======== Raw data
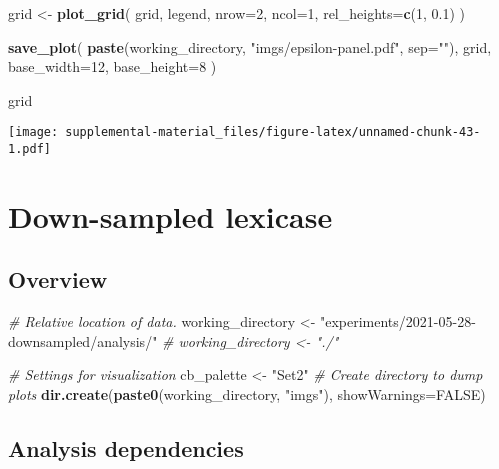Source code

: \documentclass[]{book}
\newenvironment{Shaded}{\begin{snugshade}}{\end{snugshade}}
\newcommand{\CommentTok}[1]{\textcolor[rgb]{0.56,0.35,0.01}{\textit{#1}}}
\newcommand{\DataTypeTok}[1]{\textcolor[rgb]{0.13,0.29,0.53}{#1}}
\newcommand{\DecValTok}[1]{\textcolor[rgb]{0.00,0.00,0.81}{#1}}
\newcommand{\FloatTok}[1]{\textcolor[rgb]{0.00,0.00,0.81}{#1}}
\newcommand{\KeywordTok}[1]{\textcolor[rgb]{0.13,0.29,0.53}{\textbf{#1}}}
\newcommand{\NormalTok}[1]{#1}
\newcommand{\OtherTok}[1]{\textcolor[rgb]{0.56,0.35,0.01}{#1}}
\newcommand{\StringTok}[1]{\textcolor[rgb]{0.31,0.60,0.02}{#1}}
\begin{document}
\begin{Shaded}
\begin{Highlighting}[]
\NormalTok{grid <-}\StringTok{ }\KeywordTok{plot_grid}\NormalTok{(}
\NormalTok{  grid,}
\NormalTok{  legend,}
  \DataTypeTok{nrow=}\DecValTok{2}\NormalTok{,}
  \DataTypeTok{ncol=}\DecValTok{1}\NormalTok{,}
  \DataTypeTok{rel_heights=}\KeywordTok{c}\NormalTok{(}\DecValTok{1}\NormalTok{, }\FloatTok{0.1}\NormalTok{)}
\NormalTok{)}

\KeywordTok{save_plot}\NormalTok{(}
  \KeywordTok{paste}\NormalTok{(working_directory, }\StringTok{"imgs/epsilon-panel.pdf"}\NormalTok{, }\DataTypeTok{sep=}\StringTok{""}\NormalTok{),}
\NormalTok{  grid,}
  \DataTypeTok{base_width=}\DecValTok{12}\NormalTok{,}
  \DataTypeTok{base_height=}\DecValTok{8}
\NormalTok{)}

\NormalTok{grid}
\end{Highlighting}
\end{Shaded}

\texttt{[image: supplemental-material\_files/figure-latex/unnamed-chunk-43-1.pdf]}

\hypertarget{down-sampled-lexicase}{%
\chapter{Down-sampled lexicase}\label{down-sampled-lexicase}}

\hypertarget{overview-4}{%
\section{Overview}\label{overview-4}}

\begin{Shaded}
\begin{Highlighting}[]
\CommentTok{# Relative location of data.}
\NormalTok{working_directory <-}\StringTok{ "experiments/2021-05-28-downsampled/analysis/"}
\CommentTok{# working_directory <- "./"}

\CommentTok{# Settings for visualization}
\NormalTok{cb_palette <-}\StringTok{ "Set2"}
\CommentTok{# Create directory to dump plots}
\KeywordTok{dir.create}\NormalTok{(}\KeywordTok{paste0}\NormalTok{(working_directory, }\StringTok{"imgs"}\NormalTok{), }\DataTypeTok{showWarnings=}\OtherTok{FALSE}\NormalTok{)}
\end{Highlighting}
\end{Shaded}

\hypertarget{analysis-dependencies-4}{%
\section{Analysis dependencies}\label{analysis-dependencies-4}}
\end{document}
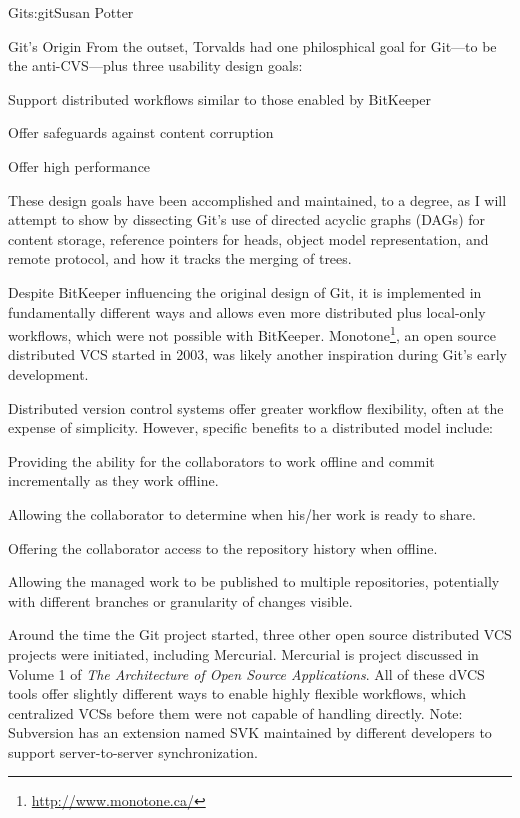 \begin{aosachapter}{Git}{s:git}{Susan Potter}
\begin{aosasect1}{Git's Origin}
From the outset, Torvalds had one philosphical goal for Git---to be the anti-CVS---plus
three usability design goals:

\begin{aosaitemize}
  \item Support distributed workflows similar to those enabled by BitKeeper
  \item Offer safeguards against content corruption
  \item Offer high performance
\end{aosaitemize}

These design goals have been accomplished and maintained, to a degree, as I
will attempt to show by dissecting Git's use of directed acyclic graphs
(DAGs) for content storage, reference pointers for heads, object model
representation, and remote protocol, and how it tracks the merging of trees.

Despite BitKeeper influencing the original design of Git, it is implemented
in fundamentally different ways and allows even more distributed plus
local-only workflows, which were not possible with BitKeeper. 
Monotone\footnote{\url{http://www.monotone.ca/}},
an open source distributed VCS started in 2003, was likely another
inspiration during Git's early development.

Distributed version control systems offer greater workflow flexibility, often
at the expense of simplicity. However, specific benefits to a distributed
model include:
\begin{aosaitemize}
  \item Providing the ability for the collaborators to work offline and
  commit incrementally as they work offline.
  \item Allowing the collaborator to determine when his/her work is
  ready to share.
  \item Offering the collaborator access to the repository history when
  offline.
  \item Allowing the managed work to be published to multiple repositories,
  potentially with different branches or granularity of changes visible.
\end{aosaitemize}

Around the time the Git project started, three other open source
distributed VCS projects were initiated, including Mercurial. Mercurial is 
project discussed in Volume 1 of \emph{The Architecture of Open Source Applications}. All of these dVCS tools
offer slightly different ways to enable highly flexible workflows, which
centralized VCSs before them were not capable of handling directly.
Note: Subversion has an extension named SVK maintained by different developers
to support server-to-server synchronization.


\end{aosasect1}
\end{aosachapter}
================
Exercise requirements.
Copy out every line of the listing where the word "three" occurs.

Answer to the problem.
three usability design goals:
Around the time the Git project started, three other open source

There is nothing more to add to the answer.